I. L’absence de diligence interruptive de la péremption
La cour rappelle que l’instance est périmée faute de diligences des parties pendant deux ans en application de l’article 386 du code de procédure civile. Elle constate que la salariée a déposé des conclusions en avril 2022, mais celles-ci sont “en tout point identiques” à celles d’avril 2020. La cour affirme que “ces deux éléments ne démontrent pas la volonté des appelants de poursuivre et/ou de faire progresser l’instance vers sa solution” (Motifs). Elle en déduit que la simple reproduction d’écritures antérieures est impuissante à interrompre le délai de péremption.

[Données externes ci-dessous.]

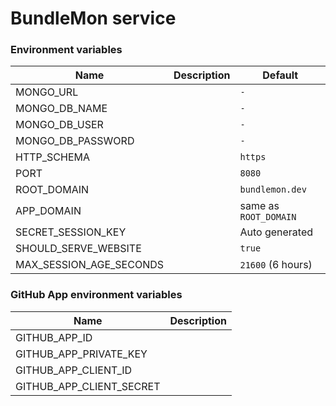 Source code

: # BundleMon service

### Environment variables

| Name                    | Description | Default               |
| ----------------------- | ----------- | --------------------- |
| MONGO_URL               |             | `-`                   |
| MONGO_DB_NAME           |             | `-`                   |
| MONGO_DB_USER           |             | `-`                   |
| MONGO_DB_PASSWORD       |             | `-`                   |
| HTTP_SCHEMA             |             | `https`               |
| PORT                    |             | `8080`                |
| ROOT_DOMAIN             |             | `bundlemon.dev`       |
| APP_DOMAIN              |             | same as `ROOT_DOMAIN` |
| SECRET_SESSION_KEY      |             | Auto generated        |
| SHOULD_SERVE_WEBSITE    |             | `true`                |
| MAX_SESSION_AGE_SECONDS |             | `21600` (6 hours)     |

### GitHub App environment variables

| Name                     | Description |
| ------------------------ | ----------- |
| GITHUB_APP_ID            |             |
| GITHUB_APP_PRIVATE_KEY   |             |
| GITHUB_APP_CLIENT_ID     |             |
| GITHUB_APP_CLIENT_SECRET |             |

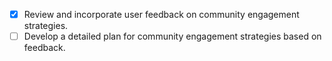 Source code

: - [x] Review and incorporate user feedback on community engagement strategies.
- [ ] Develop a detailed plan for community engagement strategies based on feedback.
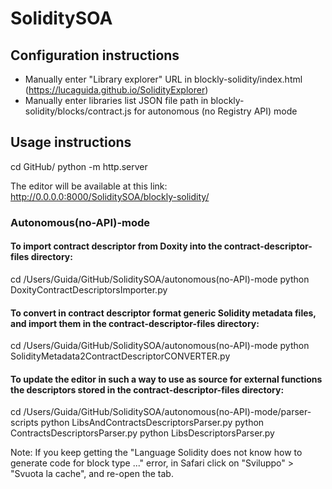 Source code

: # SoliditySOA


## Configuration instructions

- Manually enter "Library explorer" URL in blockly-solidity/index.html (https://lucaguida.github.io/SolidityExplorer)
- Manually enter libraries list JSON file path in blockly-solidity/blocks/contract.js for autonomous (no Registry API) mode 


## Usage instructions

cd GitHub/
python -m http.server

The editor will be available at this link: http://0.0.0.0:8000/SoliditySOA/blockly-solidity/



### Autonomous(no-API)-mode

#### To import contract descriptor from Doxity into the contract-descriptor-files directory:
cd /Users/Guida/GitHub/SoliditySOA/autonomous(no-API)-mode
python DoxityContractDescriptorsImporter.py

#### To convert in contract descriptor format generic Solidity metadata files, and import them in the contract-descriptor-files directory:
cd /Users/Guida/GitHub/SoliditySOA/autonomous(no-API)-mode
python SolidityMetadata2ContractDescriptorCONVERTER.py

#### To update the editor in such a way to use as source for external functions the descriptors stored in the contract-descriptor-files directory:
cd /Users/Guida/GitHub/SoliditySOA/autonomous(no-API)-mode/parser-scripts
python LibsAndContractsDescriptorsParser.py
python ContractsDescriptorsParser.py
python LibsDescriptorsParser.py



Note: If you keep getting the "Language Solidity does not know how to generate code for block type ..." error, in Safari click on "Sviluppo" > "Svuota la cache", and re-open the tab. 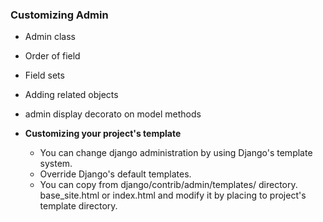 ### Customizing Admin

- Admin class
- Order of field
- Field sets
- Adding related objects
- admin display decorato on model methods

- **Customizing your project's template**  
  - You can change django administration by using Django's template system.
  - Override Django's default templates.
  - You can copy from django/contrib/admin/templates/ directory.
    base_site.html or index.html and modify it by placing to project's
    template directory.

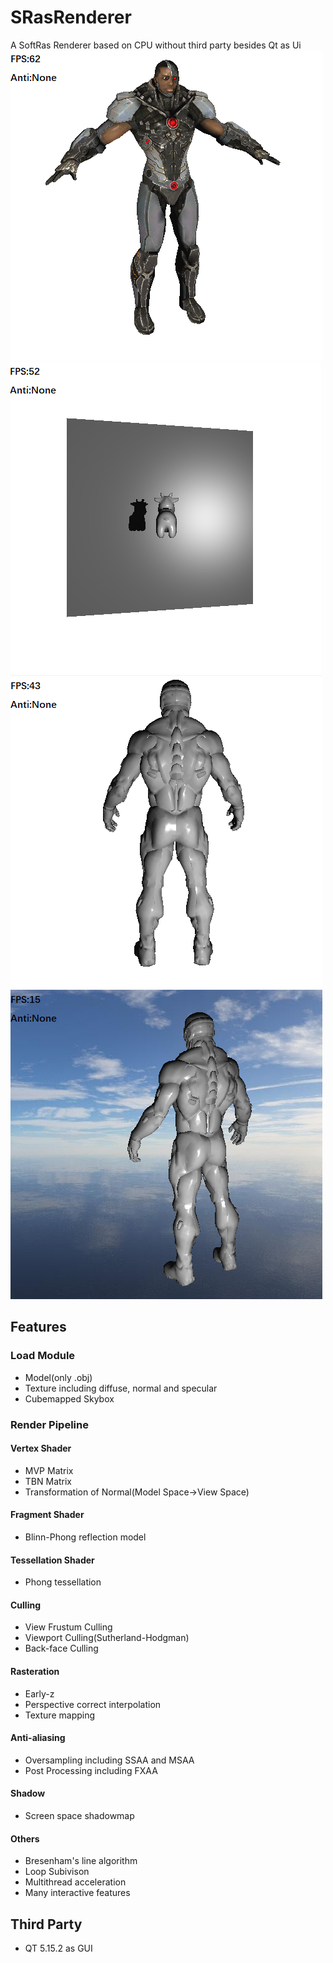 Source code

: # SRasRenderer
A SoftRas Renderer based on CPU without third party besides Qt as Ui
<img src="Display/display2.png">
<img src="Display/display1.png">
<img src="Display/display3.png">
<img src="Display/display4.png">
## Features
### Load Module
* Model(only .obj)
* Texture including diffuse, normal and specular
* Cubemapped Skybox
### Render Pipeline
#### Vertex Shader
* MVP Matrix
* TBN Matrix
* Transformation of Normal(Model Space->View Space)
#### Fragment Shader
* Blinn-Phong reflection model
#### Tessellation Shader
* Phong tessellation
#### Culling
* View Frustum Culling
* Viewport Culling(Sutherland-Hodgman)
* Back-face Culling
#### Rasteration
* Early-z
* Perspective correct interpolation
* Texture mapping
#### Anti-aliasing
* Oversampling including SSAA and MSAA
* Post Processing including FXAA
#### Shadow
* Screen space shadowmap
#### Others
* Bresenham's line algorithm
* Loop Subivison
* Multithread acceleration
* Many interactive features
## Third Party
* QT 5.15.2 as GUI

II. Les conséquences de la péremption sur l’action et les demandes accessoires
La péremption entraîne l’extinction de l’instance sans extinction de l’action, conformément à l’article 389 du code de procédure civile. La cour infirme le jugement sur ce point et constate que l’instance était périmée lors de l’audience de plaidoirie. Elle condamne également la salariée pour procédure abusive envers des sociétés mises hors de cause, faute de moyen développé à leur encontre. Cette condamnation à des dommages-intérêts et frais irrépétibles sanctionne le défaut d’intérêt à agir, constitutif d’un abus.
Fondements juridiques
Article 386 du Code de procédure civile En vigueur
L’instance est périmée lorsque aucune des parties n’accomplit de diligences pendant deux ans.
Article 389 du Code de procédure civile En vigueur
La péremption n’éteint pas l’action ; elle emporte seulement extinction de l’instance sans qu’on puisse jamais opposer aucun des actes de la procédure périmée ou s’en prévaloir.